Scott was so disappointed that just as he had begun to 'make it' that he had had to leave. Scott
 would never return to work, but he was so proud of himself for what he'd accomplished, and we were very proud of him. too.
     I've always said I could open up a diner as my cooking is on the "homecookin" level, the comfort foods that everyone loves and requests. I couldn't cook gourmet very well as I don't like much of what constitutes gourmet food and I would not have the patience; besides, I prefer down home meals that I grew up with. Scott cooked gourmet, though he could also cook down home. He always put his own spin on foods and made them shine above the others. His recipes were often adopted by the restaurants where he worked, and even First Community asked for many of his sauces and recipes as the residents missed them when he could no longer work. Scott didn't cook out of cook books, he cooked from the heart. He would make a roast of lamb or a brisket, and perhaps he'd have juniper berries and bay leaves in the sauce, but it was always so good that people wanted more and enjoyed his foods.
     Scott had signature dishes that were all his own that he had developed and perfected. At this time I am only going to post a few of his recipes as some I want to keep as his own secret family recipes, though some of his friends also have copies of his signature dishes. But though Scott gave you a recipe, he often left out some of an ingredient or part of the recipe so that you did not have the entire thing. He also added things as he was cooking that he may not have written down. But no matter, his dishes were delicious!
     Scott did not bake. His idea of baking was to buy Pillsbury slice and bake cookies and ice them with a tub of Betty Crocker frosting, but he would sometimes call me to ask me how to make something he was making for the residents in First Community. He always said he was the cook and I was the baker. He loved some of the baked goods I made, especially my Cherry Bit Cookies, which I will post much later on. These were his favorites. And so Scott and I would trade our secrets, his cooking ones and my baking ones.

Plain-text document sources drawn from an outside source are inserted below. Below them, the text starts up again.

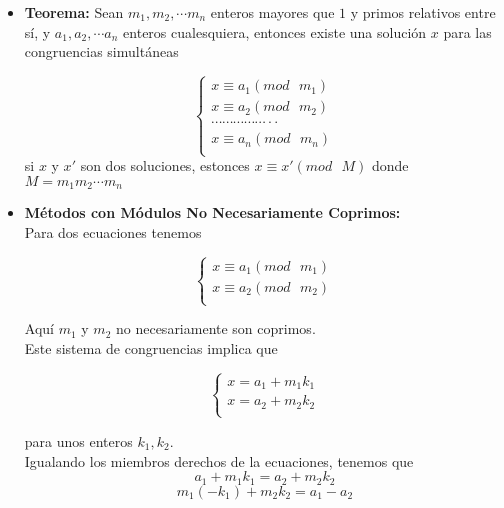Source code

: \begin{itemize}
    \item{
		\textbf{Teorema:}
		Sean $m_1, m_2, \cdots m_n $  enteros mayores que $1$ y primos relativos entre s\'i, y 
		$a_1, a_2, \cdots a_n$ enteros cualesquiera, entonces existe una soluci\'on $x$ para 
		las congruencias simult\'aneas
		
		\begin{equation*}
			\left \{
				\begin{aligned}
					x \equiv a_1 (mod\text{ } m_1)\\
					x \equiv a_2 (mod\text{ } m_2)\\
					\cdots\cdots\cdots\cdots\cdots\cdot\cdot\\
					x \equiv a_n (mod\text{ } m_n)\\	
				\end{aligned}
			\right.
		\end{equation*}
	    si $x$ y $x'$ son dos soluciones, estonces $x\equiv x' (mod\text{ } M)$ donde $M = m_1 m_2 \cdots m_n$ 	
    }
    \item{
		\textbf{M\'etodos con M\'odulos No Necesariamente Coprimos:}\\
		Para dos ecuaciones tenemos
		
		\begin{equation*}
			\left \{
				\begin{aligned}
					x \equiv a_1 (mod\text{ } m_1)\\
					x \equiv a_2 (mod\text{ } m_2)\\
				\end{aligned}
			\right.
		\end{equation*}
		
		Aqu\'i $m_1$ y $m_2$ no necesariamente son coprimos.\\
		Este sistema de congruencias implica que
		
		\begin{equation*}
			\left \{
				\begin{aligned}
					x = a_1 + m_1 k_1\\
					x = a_2 + m_2 k_2\\
				\end{aligned}
			\right.
		\end{equation*}
		 
		para unos enteros $k_1, k_2$. \\
		Igualando los miembros derechos de la ecuaciones, tenemos que 
		$$ a_1 + m_1 k_1 = a_2 + m_2 k_2$$ 
		$$ m_1(-k_1) + m_2 k_2 = a_1 - a_2$$
		
}
\end{itemize}
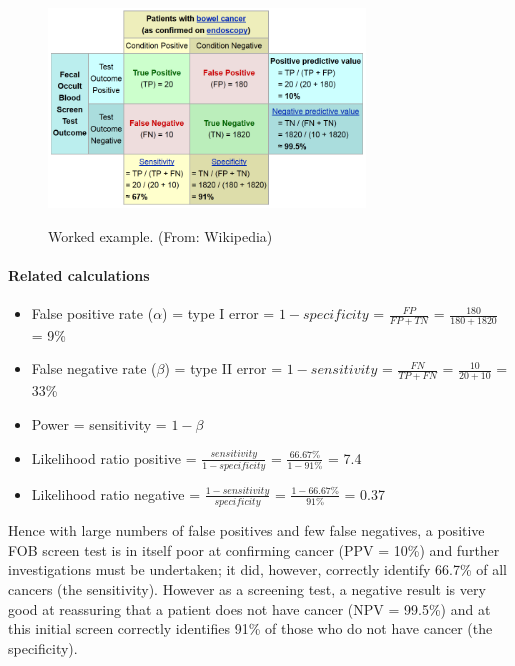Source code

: \begin{figure}[ht]
  \centering
  \includegraphics[width=0.75\textwidth]{../Images/Sensitivity_Specificity_Example.png}\\
  \caption{Worked example. (From: Wikipedia)}\label{fig:sens_spec_example}
\end{figure}

\paragraph{Related calculations}

\begin{itemize}
  \item False positive rate ($\alpha$) = type I error = $1-specificity$ = $\frac{FP}{FP + TN}$ = $\frac{180}{180+1820}$ = 9\%
  \item False negative rate ($\beta$) = type II error = $1−sensitivity$ = $\frac{FN}{TP + FN}$ = $\frac{10}{20+10}$ = 33\%
  \item Power = sensitivity = $1−\beta$
  \item Likelihood ratio positive = $\frac{sensitivity}{1−specificity}$ = $\frac{66.67\%}{1−91\%}$ = 7.4
  \item Likelihood ratio negative = $\frac{1−sensitivity}{specificity}$ = $\frac{1−66.67\%}{91\%}$ = 0.37
\end{itemize}

Hence with large numbers of false positives and few false negatives, a positive FOB screen test is in itself poor at confirming cancer (PPV = 10\%) and further investigations must be undertaken; it did, however, correctly identify 66.7\% of all cancers (the sensitivity). However as a screening test, a negative result is very good at reassuring that a patient does not have cancer (NPV = 99.5\%) and at this initial screen correctly identifies 91\% of those who do not have cancer (the specificity).

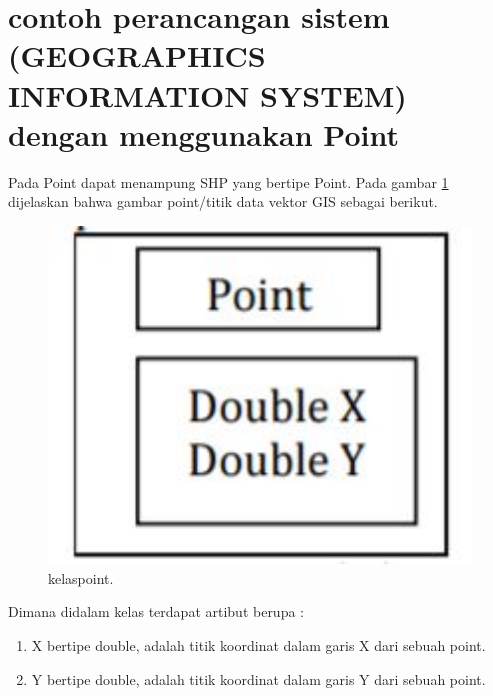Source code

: \section{contoh perancangan sistem (GEOGRAPHICS INFORMATION SYSTEM) dengan menggunakan Point}
Pada Point dapat menampung SHP yang bertipe Point.
Pada gambar \ref{kelaspoint} dijelaskan bahwa gambar point/titik data vektor GIS sebagai berikut.
\begin{figure}[ht]
	\centerline{\includegraphics[width=1\textwidth]{figures/kelaspoint.JPG}}
	\caption{kelaspoint.}
	\label{kelaspoint}
	\end{figure}
Dimana didalam kelas terdapat artibut berupa :
\begin{enumerate}
\item X bertipe double, adalah titik koordinat dalam garis X dari sebuah point.
\item Y bertipe double, adalah titik koordinat dalam garis Y dari sebuah point.
\end{enumerate}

     I miss Scott! He was the very best brother!!! He was always there for me. He was always a phone call away, and I enjoyed our talks. We often talked about our youth, our growing up years, the time we lived in the Manor, and all the capers we did as kids. He was a lot of fun! Always the practical jokester. Scott was also close to Kym and Angie, but Scott and I were so close in age, had many of the same friends, and just had a relationship that you don't often find even in biological families. I'm so glad God blessed me with Scott for a brother, and I am so grateful for all the years we knew one another. How many people can say that their first boyfriend became their beloved brother? I am indeed very blessed. And you will be blessed with the recipes of his that I will share with all of you. Remember, if these seem to be missing something, they most likely are as Scott never completely gave his recipes away. Enjoy!